I find that some of the most beautiful books I am reading now, are books that tackle topics that children wrestle with. I think books like Wolf Erlbach’s "Duck, Death and the Tulip”
The funny thing is that right now I am working on a couple things, both of which are certainly not scary (ok, maybe a little... if you are allergic to bees).
Dani: How do you know the correct balance of scary/cute in Picture Books?
Joel: I’m not sure. I don’t think there is a science to it. I think that even a scary character can be lovable. It’s in the action, the expression, and the way the character is written and designed. Look at Sendak’s “Where the Wild Things Are” or Donaldson’s “The Gruffalo” … Both have creatures that are scary, wild. But Max controls the Wild Things, and the Mouse uses his wits to survive.

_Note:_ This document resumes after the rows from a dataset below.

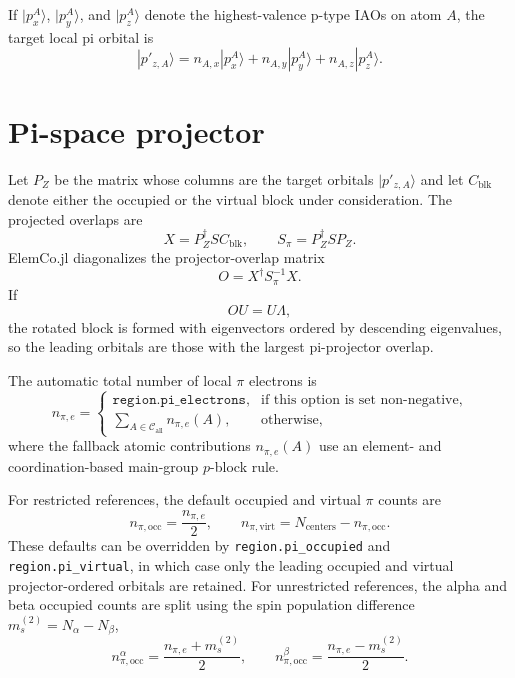 \documentclass[a4paper,12pt,oneside]{book}
\newcommand{\elemcoil}{\textsf{ElemCo.jl}}
\newcommand{\cmd}[1]{\texttt{#1}}
\begin{document}
If $|p_x^A\rangle$, $|p_y^A\rangle$, and $|p_z^A\rangle$ denote the highest-valence p-type IAOs on atom $A$, the target local pi orbital is
\begin{equation}
  |p'_{z,A}\rangle = n_{A,x}|p_x^A\rangle + n_{A,y}|p_y^A\rangle + n_{A,z}|p_z^A\rangle.
\end{equation}

\section{Pi-space projector}

Let $P_Z$ be the matrix whose columns are the target orbitals $|p'_{z,A}\rangle$ and let $C_{\mathrm{blk}}$ denote either the occupied or the virtual block under consideration.
The projected overlaps are
\begin{equation}
  X = P_Z^\dagger S C_{\mathrm{blk}},
  \qquad
  S_\pi = P_Z^\dagger S P_Z.
\end{equation}
\elemcoil{} diagonalizes the projector-overlap matrix
\begin{equation}
  O = X^\dagger S_\pi^{-1} X.
\end{equation}
If
\begin{equation}
  O U = U \Lambda,
\end{equation}
the rotated block is formed with eigenvectors ordered by descending eigenvalues, so the leading orbitals are those with the largest pi-projector overlap.

The automatic total number of local $\pi$ electrons is
\begin{equation}
  n_{\pi,e} =
  \begin{cases}
    \cmd{region.pi\_electrons}, & \text{if this option is set non-negative}, \\
    \sum\limits_{A \in \mathcal{C}_{\mathrm{all}}} n_{\pi,e}(A), & \text{otherwise},
  \end{cases}
\end{equation}
where the fallback atomic contributions $n_{\pi,e}(A)$ use an element- and coordination-based main-group $p$-block rule.

For restricted references, the default occupied and virtual $\pi$ counts are
\begin{equation}
  n_{\pi,\mathrm{occ}} = \frac{n_{\pi,e}}{2},
  \qquad
  n_{\pi,\mathrm{virt}} = N_{\mathrm{centers}} - n_{\pi,\mathrm{occ}}.
\end{equation}
These defaults can be overridden by \cmd{region.pi\_occupied} and \cmd{region.pi\_virtual}, in which case only the leading occupied and virtual projector-ordered orbitals are retained.
For unrestricted references, the alpha and beta occupied counts are split using the spin population difference $m_s^{(2)} = N_\alpha - N_\beta$,
\begin{equation}
  n_{\pi,\mathrm{occ}}^\alpha = \frac{n_{\pi,e} + m_s^{(2)}}{2},
  \qquad
  n_{\pi,\mathrm{occ}}^\beta = \frac{n_{\pi,e} - m_s^{(2)}}{2}.
\end{equation}
\end{document}
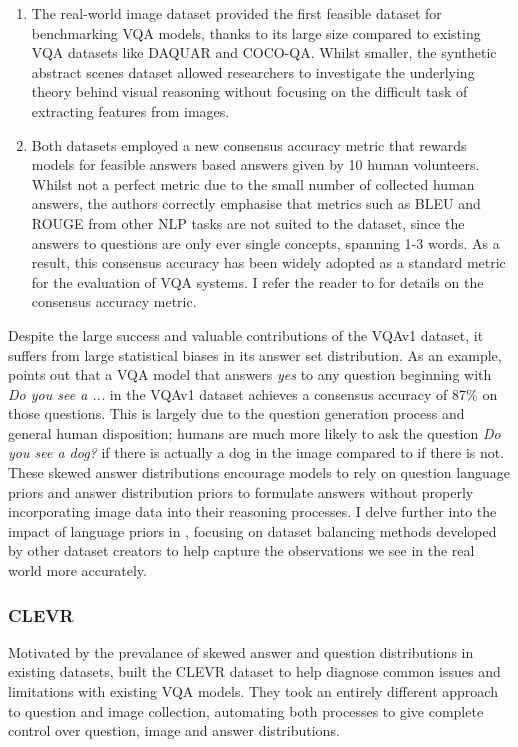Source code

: \begin{enumerate}
    \item The real-world image dataset provided the first feasible dataset for benchmarking VQA models, thanks to its large size compared to existing VQA datasets like DAQUAR and COCO-QA. Whilst smaller, the synthetic abstract scenes dataset allowed researchers to investigate the underlying theory behind visual reasoning without focusing on the difficult task of extracting features from images.
    \item Both datasets employed a new consensus accuracy metric that rewards models for feasible answers based answers given by 10 human volunteers. Whilst not a perfect metric due to the small number of collected human answers, the authors correctly emphasise that metrics such as BLEU and ROUGE from other NLP tasks are not suited to the dataset, since the answers to questions are only ever single concepts, spanning 1-3 words. As a result, this consensus accuracy has been widely adopted as a standard metric for the evaluation of VQA systems. I refer the reader to \subsectionautorefname{ \ref{subsection:consensus_measures}} for details on the consensus accuracy metric.
\end{enumerate}

Despite the large success and valuable contributions of the VQAv1 dataset, it suffers from large statistical biases in its answer set distribution. As an example, \cite{goyal2017making} points out that a VQA model that answers \textit{yes} to any question beginning with \textit{Do you see a ...} in the VQAv1 dataset achieves a consensus accuracy of 87\% on those questions. This is largely due to the question generation process and general human disposition; humans are much more likely to ask the question \textit{Do you see a dog?} if there is actually a dog in the image compared to if there is not. These skewed answer distributions encourage models to rely on question language priors and answer distribution priors to formulate answers without properly incorporating image data into their reasoning processes. I delve further into the impact of language priors in \subsectionautorefname{ \ref{subsec:lanauge_priors_in_vqa_datasets}}, focusing on dataset balancing methods developed by other dataset creators to help capture the observations we see in the real world more accurately.

\subsubsection{CLEVR}
Motivated by the prevalance of skewed answer and question distributions in existing datasets, \citeauthor{johnson2017clevr} built the CLEVR dataset to help diagnose common issues and limitations with existing VQA models. They took an entirely different approach to question and image collection, automating both processes to give complete control over question, image and answer distributions.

Yet in both creatures are tamed, yet when left to their own devices, may have been pretty scary.
I think the approach is to know your audience, and let the story guide your hand.
Dani: What is your favorite part of illustration?

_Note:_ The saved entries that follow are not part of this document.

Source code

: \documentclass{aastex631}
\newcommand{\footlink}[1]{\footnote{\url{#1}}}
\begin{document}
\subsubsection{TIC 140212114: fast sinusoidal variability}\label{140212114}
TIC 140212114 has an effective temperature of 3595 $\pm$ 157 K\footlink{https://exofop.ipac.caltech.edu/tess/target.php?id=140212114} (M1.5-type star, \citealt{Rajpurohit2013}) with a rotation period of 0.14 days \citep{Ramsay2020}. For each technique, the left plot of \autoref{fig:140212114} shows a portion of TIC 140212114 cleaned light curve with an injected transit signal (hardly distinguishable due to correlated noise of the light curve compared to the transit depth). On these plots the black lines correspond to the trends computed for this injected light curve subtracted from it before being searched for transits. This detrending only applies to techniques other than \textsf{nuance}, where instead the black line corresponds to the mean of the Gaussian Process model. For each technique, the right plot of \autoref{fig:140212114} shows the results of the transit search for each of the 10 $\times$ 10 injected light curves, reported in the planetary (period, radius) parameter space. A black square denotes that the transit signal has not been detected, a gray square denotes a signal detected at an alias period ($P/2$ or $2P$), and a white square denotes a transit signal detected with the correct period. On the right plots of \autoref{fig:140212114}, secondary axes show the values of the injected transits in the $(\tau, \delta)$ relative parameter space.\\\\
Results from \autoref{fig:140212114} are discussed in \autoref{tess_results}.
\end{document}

Joel: I actually have two:
1) Character Design: The place where the world is wide open, and you can make as many variations as you wish. This is the most fun for me. Seeing all the possibilities and places that your brain can take you. I try to make 20-50 designs of a character before I get the right one. When it ends up looking like I am holding a casting call in my sketchbook for a character to play the part, I know I am doing it right.
2) Signing a book: This may sound weird, but I have my heroes in the illustration and comic book world. Some I have been lucky to shake their hand, get an autograph or a piece of art. I absolutely love drawing a picture for someone in a book, because in the end, we don’t make these books to please or entertain ourselves. We do it for others, and especially children, to enjoy.
Dani: How do you approach creating dummies?
Joel: I do a lot of sketches, and then do more sketches. I think that the dummy approach is fairly the same for everyone. When tackling my own stories, I try to make sure that the illustrations round out or expand on the world that our characters inhabit. Simply being a narrative of the story is not enough. The art has a power to go above and beyond what the story says. It gives us a glimpse into a much larger world that we may never see all of.
I try to make the art drive the reader, to take them from this page to the next: The art should carry the story without words, because if the story has to carry the art, it may need to be rethought. I usually try to a have a page or two that are close to polished, to give viewers a sense of what the finished product would look like.